### EXTRACTED MATERIAL
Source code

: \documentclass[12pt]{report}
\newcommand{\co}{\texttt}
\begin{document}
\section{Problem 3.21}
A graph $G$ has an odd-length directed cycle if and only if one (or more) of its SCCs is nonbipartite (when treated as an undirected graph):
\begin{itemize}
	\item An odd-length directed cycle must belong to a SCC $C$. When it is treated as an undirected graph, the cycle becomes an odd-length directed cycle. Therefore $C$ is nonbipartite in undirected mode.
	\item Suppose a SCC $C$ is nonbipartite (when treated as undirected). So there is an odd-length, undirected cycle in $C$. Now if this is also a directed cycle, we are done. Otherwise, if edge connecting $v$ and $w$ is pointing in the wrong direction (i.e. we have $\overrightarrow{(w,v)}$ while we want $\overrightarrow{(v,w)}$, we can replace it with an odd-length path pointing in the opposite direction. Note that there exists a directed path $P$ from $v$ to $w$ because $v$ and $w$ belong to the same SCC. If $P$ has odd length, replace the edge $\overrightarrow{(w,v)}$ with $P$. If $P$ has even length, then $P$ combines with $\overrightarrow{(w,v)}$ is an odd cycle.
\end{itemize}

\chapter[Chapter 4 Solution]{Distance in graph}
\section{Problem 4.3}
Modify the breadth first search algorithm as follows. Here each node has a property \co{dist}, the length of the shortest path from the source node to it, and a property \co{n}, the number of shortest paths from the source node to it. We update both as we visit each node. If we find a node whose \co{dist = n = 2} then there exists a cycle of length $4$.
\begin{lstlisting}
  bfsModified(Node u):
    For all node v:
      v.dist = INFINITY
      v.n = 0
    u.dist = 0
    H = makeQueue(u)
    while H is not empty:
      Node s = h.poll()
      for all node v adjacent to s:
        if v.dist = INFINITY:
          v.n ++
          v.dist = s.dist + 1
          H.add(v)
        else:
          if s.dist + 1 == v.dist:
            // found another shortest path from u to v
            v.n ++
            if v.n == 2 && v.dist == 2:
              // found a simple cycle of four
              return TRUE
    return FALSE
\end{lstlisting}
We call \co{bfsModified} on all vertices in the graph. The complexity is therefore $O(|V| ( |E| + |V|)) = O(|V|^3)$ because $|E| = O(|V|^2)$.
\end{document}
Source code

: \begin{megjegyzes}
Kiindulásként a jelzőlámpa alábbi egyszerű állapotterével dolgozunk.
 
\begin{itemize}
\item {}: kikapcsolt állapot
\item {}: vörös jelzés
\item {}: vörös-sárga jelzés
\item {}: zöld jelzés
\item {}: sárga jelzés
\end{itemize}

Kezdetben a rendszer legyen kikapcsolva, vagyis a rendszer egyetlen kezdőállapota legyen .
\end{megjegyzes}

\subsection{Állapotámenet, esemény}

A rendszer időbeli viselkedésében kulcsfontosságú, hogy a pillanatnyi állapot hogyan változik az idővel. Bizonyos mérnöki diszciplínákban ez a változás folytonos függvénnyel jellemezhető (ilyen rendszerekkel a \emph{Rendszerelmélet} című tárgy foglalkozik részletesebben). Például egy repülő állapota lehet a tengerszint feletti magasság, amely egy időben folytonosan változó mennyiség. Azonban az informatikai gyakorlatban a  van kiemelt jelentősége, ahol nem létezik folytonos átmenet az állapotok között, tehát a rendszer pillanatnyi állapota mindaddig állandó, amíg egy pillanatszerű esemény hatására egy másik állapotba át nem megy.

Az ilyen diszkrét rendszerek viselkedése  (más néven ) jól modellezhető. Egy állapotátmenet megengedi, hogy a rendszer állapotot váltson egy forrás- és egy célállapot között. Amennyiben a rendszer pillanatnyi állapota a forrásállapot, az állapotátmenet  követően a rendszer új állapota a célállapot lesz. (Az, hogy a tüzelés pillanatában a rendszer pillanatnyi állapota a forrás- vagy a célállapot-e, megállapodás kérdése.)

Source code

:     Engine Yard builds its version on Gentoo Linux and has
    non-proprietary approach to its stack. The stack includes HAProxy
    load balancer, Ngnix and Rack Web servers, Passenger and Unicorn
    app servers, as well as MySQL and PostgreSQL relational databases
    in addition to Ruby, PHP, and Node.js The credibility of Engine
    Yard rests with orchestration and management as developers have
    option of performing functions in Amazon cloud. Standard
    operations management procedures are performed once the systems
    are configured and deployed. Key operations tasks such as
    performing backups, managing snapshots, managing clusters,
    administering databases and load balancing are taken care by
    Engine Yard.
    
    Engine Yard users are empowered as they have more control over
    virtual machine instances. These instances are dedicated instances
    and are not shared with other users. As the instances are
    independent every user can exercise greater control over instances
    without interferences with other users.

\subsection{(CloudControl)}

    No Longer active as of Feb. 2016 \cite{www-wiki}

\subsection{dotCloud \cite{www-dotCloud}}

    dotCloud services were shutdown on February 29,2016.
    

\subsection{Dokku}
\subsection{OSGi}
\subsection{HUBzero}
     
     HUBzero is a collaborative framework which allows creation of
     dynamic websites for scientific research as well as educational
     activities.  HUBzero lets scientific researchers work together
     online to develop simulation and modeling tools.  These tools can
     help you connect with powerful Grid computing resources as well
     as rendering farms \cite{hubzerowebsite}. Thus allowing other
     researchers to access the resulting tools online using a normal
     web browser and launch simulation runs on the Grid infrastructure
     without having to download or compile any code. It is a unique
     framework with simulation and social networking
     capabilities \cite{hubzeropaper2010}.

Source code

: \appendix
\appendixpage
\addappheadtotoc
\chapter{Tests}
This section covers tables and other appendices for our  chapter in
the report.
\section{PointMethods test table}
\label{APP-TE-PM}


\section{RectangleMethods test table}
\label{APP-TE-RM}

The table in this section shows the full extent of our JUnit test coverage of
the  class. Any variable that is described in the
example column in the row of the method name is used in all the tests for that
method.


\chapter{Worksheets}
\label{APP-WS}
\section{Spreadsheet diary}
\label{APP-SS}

### WORK REQUIRED
The reply should contain all of the entries exactly as shown above.

### PROBLEM SOLUTION
Source code

: \documentclass[12pt]{report}
\newcommand{\co}{\texttt}
\begin{document}
\section{Problem 3.21}
A graph $G$ has an odd-length directed cycle if and only if one (or more) of its SCCs is nonbipartite (when treated as an undirected graph):
\begin{itemize}
	\item An odd-length directed cycle must belong to a SCC $C$. When it is treated as an undirected graph, the cycle becomes an odd-length directed cycle. Therefore $C$ is nonbipartite in undirected mode.
	\item Suppose a SCC $C$ is nonbipartite (when treated as undirected). So there is an odd-length, undirected cycle in $C$. Now if this is also a directed cycle, we are done. Otherwise, if edge connecting $v$ and $w$ is pointing in the wrong direction (i.e. we have $\overrightarrow{(w,v)}$ while we want $\overrightarrow{(v,w)}$, we can replace it with an odd-length path pointing in the opposite direction. Note that there exists a directed path $P$ from $v$ to $w$ because $v$ and $w$ belong to the same SCC. If $P$ has odd length, replace the edge $\overrightarrow{(w,v)}$ with $P$. If $P$ has even length, then $P$ combines with $\overrightarrow{(w,v)}$ is an odd cycle.
\end{itemize}

\chapter[Chapter 4 Solution]{Distance in graph}
\section{Problem 4.3}
Modify the breadth first search algorithm as follows. Here each node has a property \co{dist}, the length of the shortest path from the source node to it, and a property \co{n}, the number of shortest paths from the source node to it. We update both as we visit each node. If we find a node whose \co{dist = n = 2} then there exists a cycle of length $4$.
\begin{lstlisting}
  bfsModified(Node u):
    For all node v:
      v.dist = INFINITY
      v.n = 0
    u.dist = 0
    H = makeQueue(u)
    while H is not empty:
      Node s = h.poll()
      for all node v adjacent to s:
        if v.dist = INFINITY:
          v.n ++
          v.dist = s.dist + 1
          H.add(v)
        else:
          if s.dist + 1 == v.dist:
            // found another shortest path from u to v
            v.n ++
            if v.n == 2 && v.dist == 2:
              // found a simple cycle of four
              return TRUE
    return FALSE
\end{lstlisting}
We call \co{bfsModified} on all vertices in the graph. The complexity is therefore $O(|V| ( |E| + |V|)) = O(|V|^3)$ because $|E| = O(|V|^2)$.
\end{document}
Source code

: \begin{megjegyzes}
Kiindulásként a jelzőlámpa alábbi egyszerű állapotterével dolgozunk.
 
\begin{itemize}
\item {}: kikapcsolt állapot
\item {}: vörös jelzés
\item {}: vörös-sárga jelzés
\item {}: zöld jelzés
\item {}: sárga jelzés
\end{itemize}

Kezdetben a rendszer legyen kikapcsolva, vagyis a rendszer egyetlen kezdőállapota legyen .
\end{megjegyzes}

\subsection{Állapotámenet, esemény}

A rendszer időbeli viselkedésében kulcsfontosságú, hogy a pillanatnyi állapot hogyan változik az idővel. Bizonyos mérnöki diszciplínákban ez a változás folytonos függvénnyel jellemezhető (ilyen rendszerekkel a \emph{Rendszerelmélet} című tárgy foglalkozik részletesebben). Például egy repülő állapota lehet a tengerszint feletti magasság, amely egy időben folytonosan változó mennyiség. Azonban az informatikai gyakorlatban a  van kiemelt jelentősége, ahol nem létezik folytonos átmenet az állapotok között, tehát a rendszer pillanatnyi állapota mindaddig állandó, amíg egy pillanatszerű esemény hatására egy másik állapotba át nem megy.

Az ilyen diszkrét rendszerek viselkedése  (más néven ) jól modellezhető. Egy állapotátmenet megengedi, hogy a rendszer állapotot váltson egy forrás- és egy célállapot között. Amennyiben a rendszer pillanatnyi állapota a forrásállapot, az állapotátmenet  követően a rendszer új állapota a célállapot lesz. (Az, hogy a tüzelés pillanatában a rendszer pillanatnyi állapota a forrás- vagy a célállapot-e, megállapodás kérdése.)

Source code

:     Engine Yard builds its version on Gentoo Linux and has
    non-proprietary approach to its stack. The stack includes HAProxy
    load balancer, Ngnix and Rack Web servers, Passenger and Unicorn
    app servers, as well as MySQL and PostgreSQL relational databases
    in addition to Ruby, PHP, and Node.js The credibility of Engine
    Yard rests with orchestration and management as developers have
    option of performing functions in Amazon cloud. Standard
    operations management procedures are performed once the systems
    are configured and deployed. Key operations tasks such as
    performing backups, managing snapshots, managing clusters,
    administering databases and load balancing are taken care by
    Engine Yard.
    
    Engine Yard users are empowered as they have more control over
    virtual machine instances. These instances are dedicated instances
    and are not shared with other users. As the instances are
    independent every user can exercise greater control over instances
    without interferences with other users.

\subsection{(CloudControl)}

    No Longer active as of Feb. 2016 \cite{www-wiki}

\subsection{dotCloud \cite{www-dotCloud}}

    dotCloud services were shutdown on February 29,2016.
    

\subsection{Dokku}
\subsection{OSGi}
\subsection{HUBzero}
     
     HUBzero is a collaborative framework which allows creation of
     dynamic websites for scientific research as well as educational
     activities.  HUBzero lets scientific researchers work together
     online to develop simulation and modeling tools.  These tools can
     help you connect with powerful Grid computing resources as well
     as rendering farms \cite{hubzerowebsite}. Thus allowing other
     researchers to access the resulting tools online using a normal
     web browser and launch simulation runs on the Grid infrastructure
     without having to download or compile any code. It is a unique
     framework with simulation and social networking
     capabilities \cite{hubzeropaper2010}.

Source code

: \appendix
\appendixpage
\addappheadtotoc
\chapter{Tests}
This section covers tables and other appendices for our  chapter in
the report.
\section{PointMethods test table}
\label{APP-TE-PM}


\section{RectangleMethods test table}
\label{APP-TE-RM}

The table in this section shows the full extent of our JUnit test coverage of
the  class. Any variable that is described in the
example column in the row of the method name is used in all the tests for that
method.


\chapter{Worksheets}
\label{APP-WS}
\section{Spreadsheet diary}
\label{APP-SS}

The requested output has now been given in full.